George Orwell 1984
Essay by review • December 11, 2010 • Essay • 287 Words (2 Pages) • 1,147 Views
George Orwell, formally Eric Blair, will have gone on to write one of the most powerful warnings ever issued against the dangers of a totalitarian society, 1984. Orwell's most famous book and perhaps one of the most important and dark political satires ever written is parodying many different institutions that existed all around the world in 1949 when he wrote the book. George Orwell's 1984 is a political allegory attacking totalitarianism.
Orwell witnessed the danger of absolute political authority first hand in an age of advanced technology, in Spain, Germany, and the Soviet Union. He illustrated that danger harshly in 1984, when he wrote the book in 1949, at the dawn of the nuclear age and before the television had become a fixture in the family home. Orwell's vision of a post-atomic dictatorship in which every individual would be monitor interminably by means of the telescreen seemed terrifying, yet possible. Further fear was instilled at the thought that Orwell postulated such a society a mere thirty-five years into the future.

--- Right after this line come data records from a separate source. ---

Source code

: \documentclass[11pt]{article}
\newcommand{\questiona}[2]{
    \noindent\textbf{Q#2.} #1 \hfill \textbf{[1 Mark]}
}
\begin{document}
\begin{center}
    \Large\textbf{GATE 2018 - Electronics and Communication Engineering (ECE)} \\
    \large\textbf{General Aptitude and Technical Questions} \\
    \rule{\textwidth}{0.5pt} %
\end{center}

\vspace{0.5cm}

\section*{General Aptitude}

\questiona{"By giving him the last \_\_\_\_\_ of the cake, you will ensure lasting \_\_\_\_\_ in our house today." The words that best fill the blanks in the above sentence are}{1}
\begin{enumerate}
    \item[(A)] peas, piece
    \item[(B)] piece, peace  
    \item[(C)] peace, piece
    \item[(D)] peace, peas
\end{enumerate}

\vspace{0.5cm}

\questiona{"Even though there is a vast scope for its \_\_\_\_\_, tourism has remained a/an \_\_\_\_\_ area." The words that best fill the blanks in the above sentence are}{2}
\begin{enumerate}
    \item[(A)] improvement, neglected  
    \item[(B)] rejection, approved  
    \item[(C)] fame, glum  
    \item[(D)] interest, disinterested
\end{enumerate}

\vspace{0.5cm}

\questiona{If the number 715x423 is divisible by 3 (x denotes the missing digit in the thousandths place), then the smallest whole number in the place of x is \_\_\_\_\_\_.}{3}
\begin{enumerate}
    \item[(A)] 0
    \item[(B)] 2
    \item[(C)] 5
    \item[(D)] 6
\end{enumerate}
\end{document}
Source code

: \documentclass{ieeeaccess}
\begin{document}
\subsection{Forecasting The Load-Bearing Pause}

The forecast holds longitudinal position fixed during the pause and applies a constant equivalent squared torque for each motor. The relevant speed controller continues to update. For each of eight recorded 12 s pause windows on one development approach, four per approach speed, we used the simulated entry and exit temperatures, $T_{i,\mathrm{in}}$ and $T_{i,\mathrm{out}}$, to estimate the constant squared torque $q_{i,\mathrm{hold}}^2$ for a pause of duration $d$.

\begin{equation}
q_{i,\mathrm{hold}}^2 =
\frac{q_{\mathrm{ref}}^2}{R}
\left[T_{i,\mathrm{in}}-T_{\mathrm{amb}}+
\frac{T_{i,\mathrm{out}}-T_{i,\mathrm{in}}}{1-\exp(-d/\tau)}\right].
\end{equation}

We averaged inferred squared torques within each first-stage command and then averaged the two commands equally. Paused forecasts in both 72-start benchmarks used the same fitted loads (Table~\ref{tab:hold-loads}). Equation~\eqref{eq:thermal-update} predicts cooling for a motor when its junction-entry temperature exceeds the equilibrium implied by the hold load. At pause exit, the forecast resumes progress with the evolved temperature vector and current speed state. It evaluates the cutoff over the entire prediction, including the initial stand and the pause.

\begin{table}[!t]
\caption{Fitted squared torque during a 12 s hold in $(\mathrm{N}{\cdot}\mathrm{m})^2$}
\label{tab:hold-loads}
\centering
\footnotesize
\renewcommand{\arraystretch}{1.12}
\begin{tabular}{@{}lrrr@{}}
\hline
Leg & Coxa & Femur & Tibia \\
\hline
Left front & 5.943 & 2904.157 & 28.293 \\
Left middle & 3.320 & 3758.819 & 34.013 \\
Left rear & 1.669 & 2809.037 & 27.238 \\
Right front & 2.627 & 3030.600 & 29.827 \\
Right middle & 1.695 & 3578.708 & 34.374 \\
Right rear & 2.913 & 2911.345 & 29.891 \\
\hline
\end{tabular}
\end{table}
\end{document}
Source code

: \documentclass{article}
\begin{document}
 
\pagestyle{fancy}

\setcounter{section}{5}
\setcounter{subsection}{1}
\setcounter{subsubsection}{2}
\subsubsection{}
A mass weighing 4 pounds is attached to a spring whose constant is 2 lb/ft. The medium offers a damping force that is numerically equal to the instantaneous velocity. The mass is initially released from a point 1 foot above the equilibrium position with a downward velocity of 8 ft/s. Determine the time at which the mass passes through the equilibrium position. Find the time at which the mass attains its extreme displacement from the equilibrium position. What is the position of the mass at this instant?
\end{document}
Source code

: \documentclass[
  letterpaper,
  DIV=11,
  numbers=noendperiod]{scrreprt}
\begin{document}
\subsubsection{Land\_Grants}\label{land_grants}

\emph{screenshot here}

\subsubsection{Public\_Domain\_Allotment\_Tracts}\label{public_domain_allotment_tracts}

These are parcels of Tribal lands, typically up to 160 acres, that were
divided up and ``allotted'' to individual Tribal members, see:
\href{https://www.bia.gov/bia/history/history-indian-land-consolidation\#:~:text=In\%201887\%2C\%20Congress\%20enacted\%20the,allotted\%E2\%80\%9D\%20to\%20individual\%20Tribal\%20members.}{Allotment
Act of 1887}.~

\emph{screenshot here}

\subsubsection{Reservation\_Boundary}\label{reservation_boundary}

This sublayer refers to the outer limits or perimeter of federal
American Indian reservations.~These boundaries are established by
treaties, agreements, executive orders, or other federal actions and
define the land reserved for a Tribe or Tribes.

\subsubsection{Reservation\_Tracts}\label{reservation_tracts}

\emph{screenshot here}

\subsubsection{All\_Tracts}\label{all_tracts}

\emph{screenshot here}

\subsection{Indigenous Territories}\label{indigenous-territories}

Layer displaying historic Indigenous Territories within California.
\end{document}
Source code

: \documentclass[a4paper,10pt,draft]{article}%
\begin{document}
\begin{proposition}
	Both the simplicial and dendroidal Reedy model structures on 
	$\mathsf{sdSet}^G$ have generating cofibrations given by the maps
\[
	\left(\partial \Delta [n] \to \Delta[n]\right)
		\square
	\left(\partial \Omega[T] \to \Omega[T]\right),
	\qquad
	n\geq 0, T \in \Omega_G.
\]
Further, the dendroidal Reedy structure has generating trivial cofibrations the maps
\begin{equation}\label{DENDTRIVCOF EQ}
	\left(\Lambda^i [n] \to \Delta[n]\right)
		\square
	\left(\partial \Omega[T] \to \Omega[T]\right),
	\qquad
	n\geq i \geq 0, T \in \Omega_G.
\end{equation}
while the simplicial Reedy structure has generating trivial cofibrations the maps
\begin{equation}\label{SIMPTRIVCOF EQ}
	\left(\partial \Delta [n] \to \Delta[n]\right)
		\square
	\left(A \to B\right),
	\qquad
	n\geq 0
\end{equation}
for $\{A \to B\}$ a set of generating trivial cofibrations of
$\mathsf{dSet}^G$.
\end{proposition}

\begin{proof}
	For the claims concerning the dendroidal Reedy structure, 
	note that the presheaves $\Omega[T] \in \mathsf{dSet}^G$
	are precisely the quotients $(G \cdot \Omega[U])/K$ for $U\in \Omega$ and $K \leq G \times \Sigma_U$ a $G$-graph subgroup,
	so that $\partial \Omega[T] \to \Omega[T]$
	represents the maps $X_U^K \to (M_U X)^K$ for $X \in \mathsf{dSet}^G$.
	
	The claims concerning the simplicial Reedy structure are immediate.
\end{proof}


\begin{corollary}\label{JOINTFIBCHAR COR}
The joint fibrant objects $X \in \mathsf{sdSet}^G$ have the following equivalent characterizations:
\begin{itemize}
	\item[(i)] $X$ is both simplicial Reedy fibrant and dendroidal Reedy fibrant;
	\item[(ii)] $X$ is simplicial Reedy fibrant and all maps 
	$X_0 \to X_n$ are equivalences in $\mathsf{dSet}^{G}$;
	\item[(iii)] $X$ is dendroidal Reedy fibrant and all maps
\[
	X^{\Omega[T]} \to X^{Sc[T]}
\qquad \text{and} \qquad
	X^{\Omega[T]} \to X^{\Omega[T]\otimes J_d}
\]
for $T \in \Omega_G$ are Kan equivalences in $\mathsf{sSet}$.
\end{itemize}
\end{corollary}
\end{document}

However the world that had been radically instilled fear into, that Orwell envisioned never transpired. Rather than being overwhelmed by totalitarianism, democracy ultimately won out in the Cold War, as seen in the fall of the Berlin Wall and the crumbling of the Soviet Union in the early 1990s. Yet 1984 remains an important novel, in part for the alarm it sounds against the abusive nature of authoritarian governments, but even more so for its penetrating analysis of the psychology of power and the ways that manipulations of language and history can be used as mechanisms of control. Orwell said that 1984 was written "to alter other people's ideas of the kind of society they should strive after."